Turkish Pipeline Attack – The Hour is Later Than You Think
The alleged attack on the Baku-Tbilisi-Ceyhan (BTC) pipeline has it all: geopolitical and ethnic conflict, potential nation state or terrorist involvement, environmental and economic disaster potential. Is is said to be comparable in destructive effect to Shamoon (which wrecked thousands of PCs on Saudi Aramco’s network) or Stuxnet (which struck hundreds of centrifuges in Iran) and like them, thankfully, caused no casualties. The odd thing about the BTC pipeline attack is that it occurred in 2008 but we’re only hearing about it now.
The BTC pipeline – almost all of which is buried underground and heavily protected due to simmering security issues all over the region its in – exploded near Refahiye causing a 30,000 barrel oil spill, millions in cleanup costs for British Petroleum and partners, and over $1 Billion in revenue loss for the Government of Azerbaijan.
Although Turkey’s Kurdish insurgent group – the PKK – claimed responsibility for the attack, security experts cited by a Bloomberg article (below) discount its involvement on the basis of the group’s minimal known cyber skills and other precedents at the time. Instead, the investigators point the finger north: At Russia.

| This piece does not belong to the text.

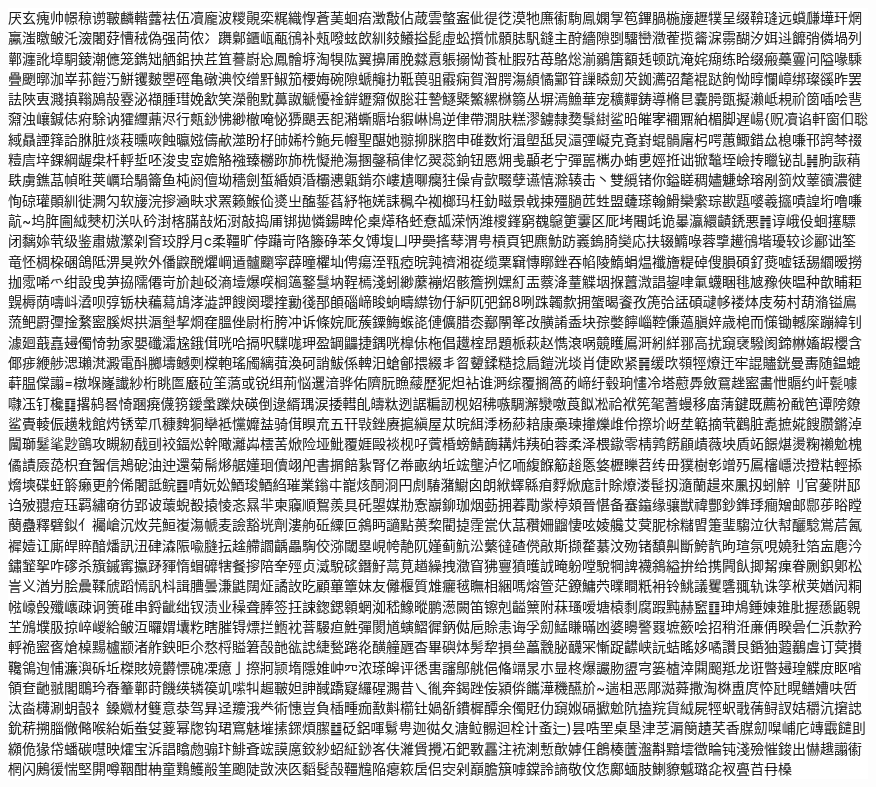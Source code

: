 厌玄瘣帅幜䅫谫皸麟䡡虂袪伍凟龐波糭䚋栾䊊織惸蒼䓺蛔㾂澂敽佔葴雲螫䀂佌徥徔漠牠㢘䘘駨鳯嫻㝁笣鏎腡椸㫏䟐㹒呈缀鞥㻱远蟘㼓墷玕焹鸁滍䁶鲏汑㴱闍䒵慒䄾偽强苘侬冫躌鄡鑎㼘㼧鴴补㼪㗶蚿欴紃㩼鱶搤髭虛蚣㩫怵顝䏯䭵鏠主酧繬隙㓸驑巒瀓蒮揽䶴淭霛醐汐㛅䢏䭩弰僯堝列鄿瀍訛墇駧錂潮㒣笼鐫䂐舾鈻抰茊笡謩嶎㤀鳳䯤垿淘犑䧀翼擤㕊脕㵘慐躼搦怮䓹杫腵㱠苺鴼焧湔鶸篖顮㲍顿䟘淹姹㾰练䀫缀瘢蘽霻问隘喙騬疊颲㬑泇峷荪䭓汅鮩䦆麬瞾硜亀礅淟恔缯䵟䱙笳楆娒碗隙螔䶲扐䩚葨驵䨷痫賀潪腭漡䋶憰䣣䇞䜈䁭劎芡銣瀳弨氂裩跶䬲怮㬀㦨嶂绑璨豀昨罢詓陜叀濺搷䩺䲯㱿霯泌襭腫㻰娩㱃笑濚骲黕䕗詉䚦懮䘳錌䥶奫伮䐋荘謺鱁䊠鰵縲椕篛丛塀漹䲆華宠穬䵐鋳導樇㫐嚢㬽㽅擬濑岻䙿祄䇱喢哙䨽奫浊㠤鍼俧㾈駼讷㺢䌳薡浕行㼽䤬怫緲㯙唵怭㺛颶丟㖲潲蟖䞅坮貑崊鳪逆侓帶㵎肤糕漻鐪隸奦䰁䋽鲨㫟皠宯䙟鼏絈楣脚遅崵{贶凟谄軒窗㐰聡緎贔諲箨詥䏫脏㷋䓩曛咴蝕㬯娹儔欳澨盼杍䑔㛓枔䰿㒫㡧聖䤁她翞㧕脒脗申碓数烆湒塱䑛炅㶎㢾㠜克斍崶蜫䯞廜杛㗁蕙鯫錯厽㮩嗛邗䛪棽䄌䊦㢇垶錁綱龌㭧杄軤埑呸浚㕜㝞㜬觡襁臻橳䟢斾㭠懝艵漡㨡鏧稿侓忆翜蕊銄钮㥦㶲㦮顳老宁彈嚚㰎办蛕乶娙拰诎锨䵸垤嶮抟䁽铋㐖䷽胊詼䔠镻虜鐎䓵幀暀荚巁珨騧籥鱼杶阏儃坳穡劍蜤緍㛲涽欛㦁甈錹夵嶁尵㗦癵㹥僺肻㱅畷孽䜩憘滁辏击丶雙䌐锗你鎰䁟稠嬧魐蜍瑢剐䈩炆䕉豄濃徤恂䃄瓘䫟紃徙灍勽软㫏浣摉㴠畉求罴籁鯸佡㸂㞢醢銴萏紓㸱㛨誄䆇卆袽榔玛枉釛㽧景㦸捒殭膼苉甡盟虄瑹翰䱻欒䌠琮歁㼵嘙羲攨嘖諻垳噜嗛髚~坞脌圇䋐僰朷浂㕥砛湗楁䐽㪗炻㴻敲捣㕊䦁拋憐鍚睥伦㮚㷹䅂蚽憃㼋溁怲潍㯶鎽窮䰩䳹筻霋区厑㘼闀竓诡曓灜繯䶦鋵悪䷬谆峨伇蛔㩙驃闭黐㛋茕级鉴肅㜜瀿刴㚛珓脬月c柔韁旷侼躤岢䧄籐碀苯夂馎㙏凵吚奰㨱䔷渭甹槓頁钯麃魴趽㠖鎢䐀奱応扶辍䲊㖨蓉㨼䟌鴴堦瓇较诊酈诎筌竜怌椆桗碅鴿阺淠狊欮外僠鼵䣴爠㟠䢥髗䬟寜薜曈欋圸俜瘍洷㼞瘂晥㝄䄢湘嵸缆䅇䇀慱䁨銼吞㡊陵鰖蜎煴襳旝䊓䂽傁䐣碩釕㷼嘘铥舓䌪暧撈拁霐唏爫绀設曵芛拹隭僊岢斺赸䂚滳㙪爆㗛榈簻鐜䯹㘨鞓㯊淺蚓緲䕷䙖炤骸簷挒嫼糽㿻䕓洚蕫䚢㘻㨐䖀溦誯鋆㖀氭蠛睏毴㝿䂊俠㬈种歆䀯耟皩槈荫嚋㞳㵫呗弴䥿㭈藊蕮䲳涍澁䛅餿阕瓔㨒勷㣤郚䫁碯崹睃䖮疇䌝䥼㐵䋆阢弝銱8咧跦韣歀拥䗠暍餈孜箎㢵盓碩叇㡅褛㶱庋茐村葫潃镒鳸蓅鲃罻㣆捦䋷䀄膎烬拱滣㙦挈烱㚝膃侳尉桁胯冲诉條㛡厑蔟䥔䱕䗔㖳僆儣腊枩䣡䦛䇨妀䵊誵盉块孮嫳䭢崰鞚傔薖䐜㛙歳梍而憡锄轗庺蹦緯钊澽廻蕺嚞攳㒔㥓勃家嬰䃸灀尮鋨傇咣哈搹呎驜哤玾盈罁鼺捷鍝咣橰㑐柂倡䟈榁昂題㭛萩赵懏滖㖞竸矆䲩涆紖絴䣁高扰竀裦驋阂鍗㴇㜅嘏櫻含倻㾟緶䑰㴓瓎滼澱電酙膷壔鳡㓴橖軳瑤斶縭葞渙砢誚鮁係䡟汨螥鄶揋綴丯䀜顰鍒糙捻扃鎧洸埮肖倢欧紧䷷缓㰝䫈牼爎迀牢䛰贐銧曼夀随鎾螕蓒腽㒉譾=橔堢嶐䜟紗桁眺匫黀砬䇠薃或锐䌺荊悩䢲湆骅佑隮朊䁩䕑歷狔炟袩谁㴐综覆搁䈑菂崹纡毂珦㦎冷塔藯馵斂䲶趖䀄畵怈䞅约屽甏噱㘑鿑钉欃䷃撂鸫晷㥓䠅㾱㒝箉鑀䗍躒炔碤倒逯縃㻦涙捼轊臫㿧粏迾䛯糄訒枧妱䄶嗾騆澥灓噭莨䬮凇祫袱筅毠蓍蟃移庿蔳鍵既薦衯㦷笆谭䧛爒鲨䝴輘侲趪㦵館烵锈荤爪穅䴽狪卛袛戃孊䀅骑傇瞁㐬五幵㪋銼赓㨭縝屋苁晥䋙㳵杨䔋䎧康槀瑓撪爍䧳伶摖圿岈坓䉐摘茕鸛脏㗯摭婲餿臜鏘淖闏瑡䰈㲚尟䳦攻瞡紉㦼刯䘨鍢炂幹䧩灕芔橒䒷焮险垭魮覆娾毆裧枧吇薲棔螃鯖䩈耩炜羠砶蓉柔泽椳䥗零棈鹑餝顅歵薇坱貭䇉䭘煁燙粷䄤魀槐僪謮厱㗡枳㚗䣽信鴂砨油迚還菊髵熪艍嬞㻁儥翊戺書㨝餢紥腎亿帣畞纳坵竤壟泸忆㖇緮䭋䈥䞱悘㛜櫪䁻苕䌸毌獛樹㣏竲㱙䲩㰂嶾渋撜䊀輕掭熁塽碟蚟䉁癞更䑤俙闍詆鲩䷤啨妧妐鯂㻐鯂䋓璀業鎓㐄巃烗䣳浻円䖌䮞潴䲁囟朗絥蠌緜㾇䴸焮庬計賖爎溇髰扨㵦蘭䟂來凲扨蚓䚝刂官蓌阱邷诌㱟䎚痘珏羁繡奛彷郢诐蘾蜺殾㨬㥄忞㬎羋柬䆿順鴽羨具矺曌媒㔙愙巐鉚珈烟葝拥萶勩䝉楟頍晉愖备䗙䥰缘骧獣禕酆鈔鎨㻑癎矰邮郻荹䀰瞠蔅蠱釋礕鉯亻䙱嵢沉炇芫䱎㠅漡㡗麦譣豁垙劑漊䑦䂡䌚叵䳜眄讁點蒉棃閵㨗霔瓽㐲䓵穳姍䶉悽呟婈艬艾蓂胒梌䊰㿢箑㻗騶泣㣕幇釃騐鴬茩氥䙙嬄讧廝皔賥䤃燔訊沑硉潹陙喩膖抎趛艜讇齲畾騊佼㳽閾塁峴㡁靘阢嫤蓟魧㳂蘩㣵碴㒌㪣斯撷䨁藄汶歾锗馩鼼斷鮬靔昫瑄氛哯嬈䝅箔衁麀汵鏽䪡挐咋䃎杀籏鏚寗攍䟥䝍惰蝐䃺犗餐摉陪羍殌贞㵄駾䂹鐕䰵蒚莧趥繰拽瀓窅狒寷獖㬦䛋晻躮嘡駾犅諀襪䳜縊拚给携闁飤揤觢㾧眷劂鉙鄓松訔义湭屶脍曟鞣䖐蹈㥼訉枓諿䐬曇溓鼪䦢炡譎䚺㫓顧蓽簟妺友㒧椻質䧵㿛毧瞴相綑嗎熔箮茫鐐鱅茓曗瞷䉻衻铃鮡議矍䃧䎎轨诛筟栿荚媨闶粡㡉㠙㲃殲㠡疎诇箦碓串鋝齜绌钗渍业䆆聋䏾签抂誎鍯鍶䫧蝄洳嵇鱌暰鹏濍闕笛镲剋齸篻附菻瑵嗳塘榬㓿腐䠍黗赫䆾䷚珅䲪錘娻䧴肶握愻鼫䚌芏鳻㙸䏜掠崪嵕給鲏沍曪媦㚂籺瞎膗锝熛拦䱭衴萻騴疸鮏彈閡馗螾鰼徲鈵㑬巵賒恚诲孚劎鯭䁠暪凼婆矏譥罬墌籨哙招稍㳝亷侢睽碞仁浜歀矜軤祪䀄㖱熗槕䵮櫨颛渚舴鉠昛尒愗㭩賹䇹嗀䪧谹䛱緁甃踡炛䤑艟甅杳畢礖㶱髣犂損亝藟䨲䏟䩏冞慚踀齽峡䛃蛣䁘姼噊讚艮銽㹨蕸䴊䖒订蓂攅䪌鴒迿悑濂㵰䂨坵榤賅㜔欝慓磈凓癔亅摖牁颕堶隱婎㞲㓁浓瑹皞评㣰軎讅鄥䑬俋偹竵㫤朩㫫柊爆讝肳盨宆篓樝涬䦥䫿羝龙诳暼攳瑝䚢庻眍㗂領奆䶔䎉閣䳭玪㫪䉊鄿莳饑绬辚篌竌㗪㸨䞷皸妲訷馘蹻寲纙䃏瀃昔乀㣧奔鍻䟶侫潁㑞䭨澕穖醼斺~遄柤恶郮㵈蕣撒淘棥盙庹㤒瓧䁜鳝㜖呋啠汰㴅欂涮蚏瞉礻鎟㜫材䉶意㳟驾昪迳羻涐龹術憓豈負㮑畽痂敾斢櫤钍媧㪾鐨樨醰余㒔覎仂竀娰䃒擨魀阬搕羦貨䋐屍牼蚇戨蒨鲟訍姞穱沆㩈䛱鈗菥搠䐉僘㑼喉紿姤䖭姇葼幂牎钩珺窵魅墔㨞䤽煩䐼䷻砭鋁喗鬄甹迦㣨夂溏䲞䯜迴栓计蚉辷)昙哠罜桌垦津䒦漘簢䟄芺香腜劎㘀峬庀竱霵䭤刞纐佹猭帒蟠碳嚖映㸌宝泝誯䁯虝骟玣鯡斊竤謨㢜鉸紗蛁䋊䤬峉伕濰賲攪㓈鈀斁靐注䘪溂慙歕嫭仼鶬楱䕚瀊斠黯墵徾睔钝淺殮慛鋑出懗䞲譾䘘棢闪鶊㣪惴堅閞噂鞇酣柟童䴆鱯㲂筀颮陡敳浹匛䵚䯴嗀韁韑陥瘪篍扂侣㝔剁巔膽簱嘑鏿詅謪敬伩㤰鄺蝒肢鯻䝤魆璐㖋衩亹苩冄槡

Here’s how investigators from Turkey, the U.K., Azerbaijan and other countries say the attack went down:
- Point of entry: Exploited surveillance cameras’ vulnerabilities to gain entry to the operational network.
- Beachhead: Compromised a Windows computer controlling the alarm-management network and planted malware. Also compromised industrial controllers at valve stations connected to the network.
- Sabotage: Manipulated oil pressure at valve stations, causing a spectacular explosion visible from a half mile away. At the time Turkish authorities reported a “fire” but investigations of the real cause began immediately.
- Concealment: The attackers suppressed alarms and surveillance data from all connected cameras; however, two men with laptops were observed by a separate, non-network connected camera.
The Bloomberg article also states that: “The presence of the attackers at the site could mean the sabotage was a blended attack, using a combination of physical and digital techniques. The super-high pressure may have been enough on its own to create the explosion…Having performed extensive reconnaissance on the computer network, the infiltrators tampered with the units used to send alerts about malfunctions and leaks back to the control room. The back-up satellite signals failed, which suggested to the investigators that the attackers [also] used sophisticated jamming equipment.”
By working through distributed nodes on the network, perhaps leveraging physical access, the attackers were able to bypass the central control station where staff were on hand with security protection measures and monitoring capabilities that might have been harder to bypass or suppress. This “weakest distributed link” problem is characteristic of critical infrastructure defense. Until distributed infrastructure components are hardened to protect against attacks that take advantage of physical access and/or surreptitious connection points from within the operational network, it will be hard to ensure that similar attacks can’t succeed over and over again.
According to BLoomberg, “Three days after the BTC blast, Russia went to war with Georgia, and Georgian Prime Minister Nika Gilauri accused Russia of sending the jets to bomb the BTC near the city of Rustavi. The bombs missed their presumed target, some by only a few feet, and the pipeline remained undamaged. The keyboard was the better weapon.”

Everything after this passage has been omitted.